[Records from a collection]

[Start of section]

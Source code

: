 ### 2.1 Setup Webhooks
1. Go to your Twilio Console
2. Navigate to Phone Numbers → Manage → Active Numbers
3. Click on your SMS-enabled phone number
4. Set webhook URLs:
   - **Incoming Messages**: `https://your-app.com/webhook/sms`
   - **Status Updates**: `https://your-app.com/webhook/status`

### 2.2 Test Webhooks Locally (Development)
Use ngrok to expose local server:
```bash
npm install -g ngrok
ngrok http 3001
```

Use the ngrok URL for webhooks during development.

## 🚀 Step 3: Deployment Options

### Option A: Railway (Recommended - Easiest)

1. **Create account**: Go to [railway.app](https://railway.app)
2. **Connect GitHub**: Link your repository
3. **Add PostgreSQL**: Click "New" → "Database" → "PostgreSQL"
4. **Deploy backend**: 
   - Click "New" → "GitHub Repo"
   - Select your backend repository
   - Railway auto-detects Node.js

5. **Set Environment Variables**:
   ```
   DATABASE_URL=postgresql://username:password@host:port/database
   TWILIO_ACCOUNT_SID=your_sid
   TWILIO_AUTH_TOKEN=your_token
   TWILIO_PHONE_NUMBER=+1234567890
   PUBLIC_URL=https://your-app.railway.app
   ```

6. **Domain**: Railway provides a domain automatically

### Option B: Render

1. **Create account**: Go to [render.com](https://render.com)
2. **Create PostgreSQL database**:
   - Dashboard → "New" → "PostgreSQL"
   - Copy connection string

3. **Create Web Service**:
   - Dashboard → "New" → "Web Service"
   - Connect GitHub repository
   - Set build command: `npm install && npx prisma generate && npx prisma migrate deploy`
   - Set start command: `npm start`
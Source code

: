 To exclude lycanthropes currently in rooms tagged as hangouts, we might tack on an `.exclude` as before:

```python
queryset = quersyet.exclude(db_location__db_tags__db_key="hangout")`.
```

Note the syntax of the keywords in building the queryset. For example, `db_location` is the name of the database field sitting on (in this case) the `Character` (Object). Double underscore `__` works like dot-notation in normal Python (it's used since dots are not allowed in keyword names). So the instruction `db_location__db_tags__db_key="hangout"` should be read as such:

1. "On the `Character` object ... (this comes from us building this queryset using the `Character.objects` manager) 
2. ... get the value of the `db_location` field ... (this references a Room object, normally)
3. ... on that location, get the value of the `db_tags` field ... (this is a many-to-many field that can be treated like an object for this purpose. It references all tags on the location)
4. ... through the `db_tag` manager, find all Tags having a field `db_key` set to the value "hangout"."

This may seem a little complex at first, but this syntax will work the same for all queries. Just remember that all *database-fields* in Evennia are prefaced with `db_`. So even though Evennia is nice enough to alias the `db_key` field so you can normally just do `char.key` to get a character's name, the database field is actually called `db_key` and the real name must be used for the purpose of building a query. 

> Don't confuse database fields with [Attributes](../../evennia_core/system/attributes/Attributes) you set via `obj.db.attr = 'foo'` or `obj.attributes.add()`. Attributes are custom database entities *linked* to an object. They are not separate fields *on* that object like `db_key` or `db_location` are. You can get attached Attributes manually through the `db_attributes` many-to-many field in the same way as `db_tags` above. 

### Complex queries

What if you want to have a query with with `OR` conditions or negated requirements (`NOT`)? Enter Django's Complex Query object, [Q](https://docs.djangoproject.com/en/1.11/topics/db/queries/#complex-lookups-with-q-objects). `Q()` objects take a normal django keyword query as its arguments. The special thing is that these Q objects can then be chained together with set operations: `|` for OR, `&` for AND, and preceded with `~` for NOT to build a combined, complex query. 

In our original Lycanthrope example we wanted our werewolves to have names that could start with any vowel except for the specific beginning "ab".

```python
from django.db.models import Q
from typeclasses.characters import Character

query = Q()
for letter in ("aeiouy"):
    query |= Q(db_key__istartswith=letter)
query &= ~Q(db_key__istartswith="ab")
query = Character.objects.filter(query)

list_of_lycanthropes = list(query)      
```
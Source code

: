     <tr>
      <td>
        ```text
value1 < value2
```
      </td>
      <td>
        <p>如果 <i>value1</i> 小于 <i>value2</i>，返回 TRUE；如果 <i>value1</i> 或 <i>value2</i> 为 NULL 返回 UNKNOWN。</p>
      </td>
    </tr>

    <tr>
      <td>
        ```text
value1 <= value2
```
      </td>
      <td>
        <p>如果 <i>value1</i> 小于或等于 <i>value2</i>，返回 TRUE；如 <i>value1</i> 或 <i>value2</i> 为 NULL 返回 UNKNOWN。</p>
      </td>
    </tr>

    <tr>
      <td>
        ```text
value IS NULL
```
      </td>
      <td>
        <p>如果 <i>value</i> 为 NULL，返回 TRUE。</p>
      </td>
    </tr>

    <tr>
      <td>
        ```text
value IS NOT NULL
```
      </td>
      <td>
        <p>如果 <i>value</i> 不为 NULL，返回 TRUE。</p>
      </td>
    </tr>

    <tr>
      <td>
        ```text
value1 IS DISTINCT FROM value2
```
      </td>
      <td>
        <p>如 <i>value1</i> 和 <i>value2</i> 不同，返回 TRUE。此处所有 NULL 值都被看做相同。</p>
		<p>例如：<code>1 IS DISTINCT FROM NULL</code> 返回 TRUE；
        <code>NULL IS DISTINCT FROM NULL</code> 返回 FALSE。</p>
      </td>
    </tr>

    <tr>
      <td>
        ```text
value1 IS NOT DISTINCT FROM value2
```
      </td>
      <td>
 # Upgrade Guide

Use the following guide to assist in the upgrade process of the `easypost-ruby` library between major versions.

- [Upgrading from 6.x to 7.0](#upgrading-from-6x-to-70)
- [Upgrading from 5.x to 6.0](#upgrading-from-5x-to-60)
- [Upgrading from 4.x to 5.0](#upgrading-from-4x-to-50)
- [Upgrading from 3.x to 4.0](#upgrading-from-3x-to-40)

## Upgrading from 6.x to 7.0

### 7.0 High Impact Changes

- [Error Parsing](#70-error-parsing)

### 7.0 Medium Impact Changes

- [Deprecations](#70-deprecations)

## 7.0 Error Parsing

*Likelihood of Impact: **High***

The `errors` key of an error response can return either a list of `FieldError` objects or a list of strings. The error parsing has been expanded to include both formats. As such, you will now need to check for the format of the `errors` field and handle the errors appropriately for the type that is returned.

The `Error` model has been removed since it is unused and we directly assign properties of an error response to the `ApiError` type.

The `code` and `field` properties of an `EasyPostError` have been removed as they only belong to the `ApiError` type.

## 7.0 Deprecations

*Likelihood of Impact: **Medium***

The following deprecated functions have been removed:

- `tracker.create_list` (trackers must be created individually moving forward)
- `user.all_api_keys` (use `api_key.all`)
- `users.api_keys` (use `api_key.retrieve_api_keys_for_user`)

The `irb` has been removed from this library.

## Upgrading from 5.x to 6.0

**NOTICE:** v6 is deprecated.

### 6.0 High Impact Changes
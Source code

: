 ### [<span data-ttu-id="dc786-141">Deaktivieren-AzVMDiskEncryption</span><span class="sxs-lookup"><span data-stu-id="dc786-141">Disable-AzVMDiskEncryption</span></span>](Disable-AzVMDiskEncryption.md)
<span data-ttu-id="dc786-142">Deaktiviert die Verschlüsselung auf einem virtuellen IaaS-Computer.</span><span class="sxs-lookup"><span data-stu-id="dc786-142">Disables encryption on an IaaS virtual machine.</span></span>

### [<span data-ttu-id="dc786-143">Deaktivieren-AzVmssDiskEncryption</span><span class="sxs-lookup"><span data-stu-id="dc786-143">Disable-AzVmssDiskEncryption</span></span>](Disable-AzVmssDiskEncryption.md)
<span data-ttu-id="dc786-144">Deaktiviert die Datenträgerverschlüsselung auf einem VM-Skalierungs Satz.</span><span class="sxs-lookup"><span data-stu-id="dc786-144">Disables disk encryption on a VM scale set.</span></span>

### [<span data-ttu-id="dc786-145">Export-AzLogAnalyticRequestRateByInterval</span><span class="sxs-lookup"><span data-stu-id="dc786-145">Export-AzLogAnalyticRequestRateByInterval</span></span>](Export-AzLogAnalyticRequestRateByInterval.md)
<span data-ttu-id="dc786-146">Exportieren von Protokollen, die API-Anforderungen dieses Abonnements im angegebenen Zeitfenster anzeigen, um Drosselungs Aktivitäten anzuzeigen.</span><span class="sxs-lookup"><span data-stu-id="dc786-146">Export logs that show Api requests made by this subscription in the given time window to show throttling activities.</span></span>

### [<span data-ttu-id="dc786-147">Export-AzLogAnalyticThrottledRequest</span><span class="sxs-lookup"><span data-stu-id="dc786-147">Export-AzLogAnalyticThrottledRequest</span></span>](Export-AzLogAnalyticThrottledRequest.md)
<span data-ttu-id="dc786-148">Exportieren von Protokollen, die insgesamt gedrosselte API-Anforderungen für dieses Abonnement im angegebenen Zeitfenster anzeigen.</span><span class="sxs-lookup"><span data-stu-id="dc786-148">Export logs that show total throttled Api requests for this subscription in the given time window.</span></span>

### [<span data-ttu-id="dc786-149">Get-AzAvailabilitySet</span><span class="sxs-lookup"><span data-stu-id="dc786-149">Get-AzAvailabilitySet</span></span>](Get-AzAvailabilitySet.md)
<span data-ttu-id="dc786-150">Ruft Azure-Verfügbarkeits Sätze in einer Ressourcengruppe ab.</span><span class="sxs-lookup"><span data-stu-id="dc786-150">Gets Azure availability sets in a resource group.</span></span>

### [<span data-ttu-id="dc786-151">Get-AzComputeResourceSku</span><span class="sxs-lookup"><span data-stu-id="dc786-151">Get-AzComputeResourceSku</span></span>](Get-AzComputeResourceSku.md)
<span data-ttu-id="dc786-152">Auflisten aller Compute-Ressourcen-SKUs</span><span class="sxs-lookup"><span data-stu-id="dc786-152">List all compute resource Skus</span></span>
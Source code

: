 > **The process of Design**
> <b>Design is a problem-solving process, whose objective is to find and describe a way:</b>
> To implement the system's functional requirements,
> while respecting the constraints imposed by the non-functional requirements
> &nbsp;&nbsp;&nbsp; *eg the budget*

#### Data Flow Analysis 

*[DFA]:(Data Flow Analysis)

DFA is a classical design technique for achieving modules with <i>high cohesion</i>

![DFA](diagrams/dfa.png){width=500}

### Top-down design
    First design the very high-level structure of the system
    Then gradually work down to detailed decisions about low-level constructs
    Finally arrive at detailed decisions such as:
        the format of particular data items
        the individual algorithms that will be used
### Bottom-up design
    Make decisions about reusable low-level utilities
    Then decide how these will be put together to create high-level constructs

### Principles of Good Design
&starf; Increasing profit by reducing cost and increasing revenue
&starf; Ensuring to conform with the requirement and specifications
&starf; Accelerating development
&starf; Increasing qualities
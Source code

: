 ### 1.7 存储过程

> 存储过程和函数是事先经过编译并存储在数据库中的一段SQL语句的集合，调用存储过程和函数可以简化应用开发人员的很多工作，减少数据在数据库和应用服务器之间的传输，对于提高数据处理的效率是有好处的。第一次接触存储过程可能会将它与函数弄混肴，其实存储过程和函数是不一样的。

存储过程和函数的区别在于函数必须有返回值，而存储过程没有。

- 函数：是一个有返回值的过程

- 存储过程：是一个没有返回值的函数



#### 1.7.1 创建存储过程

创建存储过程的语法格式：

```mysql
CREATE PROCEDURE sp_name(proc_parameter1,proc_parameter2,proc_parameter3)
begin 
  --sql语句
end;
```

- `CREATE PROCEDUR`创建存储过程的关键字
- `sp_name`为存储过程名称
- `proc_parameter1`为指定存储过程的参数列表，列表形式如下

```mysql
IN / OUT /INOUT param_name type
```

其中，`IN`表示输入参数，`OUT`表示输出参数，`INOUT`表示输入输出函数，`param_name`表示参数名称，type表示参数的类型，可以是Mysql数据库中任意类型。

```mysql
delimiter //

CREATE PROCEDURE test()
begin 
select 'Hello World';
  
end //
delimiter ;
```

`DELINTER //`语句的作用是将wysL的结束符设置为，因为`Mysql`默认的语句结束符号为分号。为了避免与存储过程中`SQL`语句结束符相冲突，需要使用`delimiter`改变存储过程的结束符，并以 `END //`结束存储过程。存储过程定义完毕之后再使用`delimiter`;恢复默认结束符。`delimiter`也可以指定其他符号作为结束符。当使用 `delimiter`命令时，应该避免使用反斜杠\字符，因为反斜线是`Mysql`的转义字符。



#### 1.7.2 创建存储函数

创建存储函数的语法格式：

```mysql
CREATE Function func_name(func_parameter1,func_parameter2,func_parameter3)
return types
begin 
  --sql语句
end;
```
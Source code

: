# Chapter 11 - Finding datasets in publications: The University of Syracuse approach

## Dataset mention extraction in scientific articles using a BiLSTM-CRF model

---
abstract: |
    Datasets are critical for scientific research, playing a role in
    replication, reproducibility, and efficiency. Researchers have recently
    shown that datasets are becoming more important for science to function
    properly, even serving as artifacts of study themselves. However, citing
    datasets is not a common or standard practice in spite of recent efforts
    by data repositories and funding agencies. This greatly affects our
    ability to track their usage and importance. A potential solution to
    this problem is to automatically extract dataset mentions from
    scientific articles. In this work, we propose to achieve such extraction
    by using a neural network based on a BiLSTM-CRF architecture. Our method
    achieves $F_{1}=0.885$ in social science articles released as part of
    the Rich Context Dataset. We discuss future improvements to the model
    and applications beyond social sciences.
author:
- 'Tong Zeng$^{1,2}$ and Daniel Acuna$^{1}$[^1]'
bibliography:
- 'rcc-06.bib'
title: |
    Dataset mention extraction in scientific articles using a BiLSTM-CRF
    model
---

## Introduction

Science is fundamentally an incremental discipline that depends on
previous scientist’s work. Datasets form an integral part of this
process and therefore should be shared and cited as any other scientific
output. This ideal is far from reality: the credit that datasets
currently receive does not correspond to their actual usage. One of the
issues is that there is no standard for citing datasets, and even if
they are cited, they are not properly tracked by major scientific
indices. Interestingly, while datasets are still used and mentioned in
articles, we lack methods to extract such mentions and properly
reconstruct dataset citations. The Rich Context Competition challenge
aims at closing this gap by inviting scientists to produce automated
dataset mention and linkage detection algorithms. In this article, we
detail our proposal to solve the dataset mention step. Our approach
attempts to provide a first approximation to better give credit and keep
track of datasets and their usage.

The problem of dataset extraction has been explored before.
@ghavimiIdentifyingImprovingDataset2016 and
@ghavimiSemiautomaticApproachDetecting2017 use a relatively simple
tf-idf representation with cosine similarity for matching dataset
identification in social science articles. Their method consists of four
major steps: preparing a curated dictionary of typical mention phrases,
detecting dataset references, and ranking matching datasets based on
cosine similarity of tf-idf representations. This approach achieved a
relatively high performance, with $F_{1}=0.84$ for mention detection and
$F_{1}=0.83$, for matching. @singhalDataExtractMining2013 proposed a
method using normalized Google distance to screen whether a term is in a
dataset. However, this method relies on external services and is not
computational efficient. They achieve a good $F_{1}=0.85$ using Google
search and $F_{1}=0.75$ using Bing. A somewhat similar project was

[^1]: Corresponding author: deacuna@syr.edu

[End of section]

What the task asks → If a line of the data includes the word "social", it counts; give how many lines do, as a bare number.

Answer section → 3